== Segment start ==
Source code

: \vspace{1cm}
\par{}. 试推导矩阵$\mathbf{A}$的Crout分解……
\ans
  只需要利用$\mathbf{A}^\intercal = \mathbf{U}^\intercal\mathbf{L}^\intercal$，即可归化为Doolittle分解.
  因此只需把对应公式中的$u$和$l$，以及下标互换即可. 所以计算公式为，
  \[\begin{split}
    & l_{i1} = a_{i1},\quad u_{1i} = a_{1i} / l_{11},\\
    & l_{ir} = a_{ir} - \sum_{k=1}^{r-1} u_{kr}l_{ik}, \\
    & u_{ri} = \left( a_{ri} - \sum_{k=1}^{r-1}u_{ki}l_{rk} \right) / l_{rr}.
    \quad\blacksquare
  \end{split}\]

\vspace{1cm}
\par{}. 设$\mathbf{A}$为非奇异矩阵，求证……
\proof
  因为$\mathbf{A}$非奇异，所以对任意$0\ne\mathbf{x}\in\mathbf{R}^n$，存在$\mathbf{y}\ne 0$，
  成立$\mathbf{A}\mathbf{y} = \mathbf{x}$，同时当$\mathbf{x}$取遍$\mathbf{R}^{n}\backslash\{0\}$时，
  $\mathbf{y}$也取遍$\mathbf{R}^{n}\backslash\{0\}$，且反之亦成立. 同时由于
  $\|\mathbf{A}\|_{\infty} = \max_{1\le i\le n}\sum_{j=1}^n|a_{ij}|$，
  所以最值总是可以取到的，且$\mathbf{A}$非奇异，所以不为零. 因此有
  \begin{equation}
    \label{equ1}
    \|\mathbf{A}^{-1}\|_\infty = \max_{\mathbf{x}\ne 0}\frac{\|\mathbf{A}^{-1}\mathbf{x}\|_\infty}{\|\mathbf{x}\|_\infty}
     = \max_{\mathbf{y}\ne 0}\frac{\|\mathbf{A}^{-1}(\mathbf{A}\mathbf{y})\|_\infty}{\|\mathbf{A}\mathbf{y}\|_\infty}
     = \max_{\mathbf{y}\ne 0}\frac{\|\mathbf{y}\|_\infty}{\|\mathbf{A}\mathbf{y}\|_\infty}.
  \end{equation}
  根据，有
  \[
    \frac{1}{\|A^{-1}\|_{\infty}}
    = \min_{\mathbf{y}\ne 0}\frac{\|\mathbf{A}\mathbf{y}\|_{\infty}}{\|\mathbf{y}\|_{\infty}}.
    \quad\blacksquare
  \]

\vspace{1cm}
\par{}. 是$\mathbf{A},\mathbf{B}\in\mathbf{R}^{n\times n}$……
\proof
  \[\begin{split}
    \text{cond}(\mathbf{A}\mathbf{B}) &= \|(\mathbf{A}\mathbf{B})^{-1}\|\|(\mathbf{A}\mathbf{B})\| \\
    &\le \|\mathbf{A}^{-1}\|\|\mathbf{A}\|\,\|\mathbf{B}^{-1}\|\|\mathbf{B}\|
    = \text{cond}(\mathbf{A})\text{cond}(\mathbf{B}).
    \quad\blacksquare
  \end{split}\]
== Segment end ==
**What the task asks**.
Pull each line that includes the word "text" out of the material above.

**Answer to this problem**.
    \text{cond}(\mathbf{A}\mathbf{B}) &= \|(\mathbf{A}\mathbf{B})^{-1}\|\|(\mathbf{A}\mathbf{B})\| \\
    = \text{cond}(\mathbf{A})\text{cond}(\mathbf{B}).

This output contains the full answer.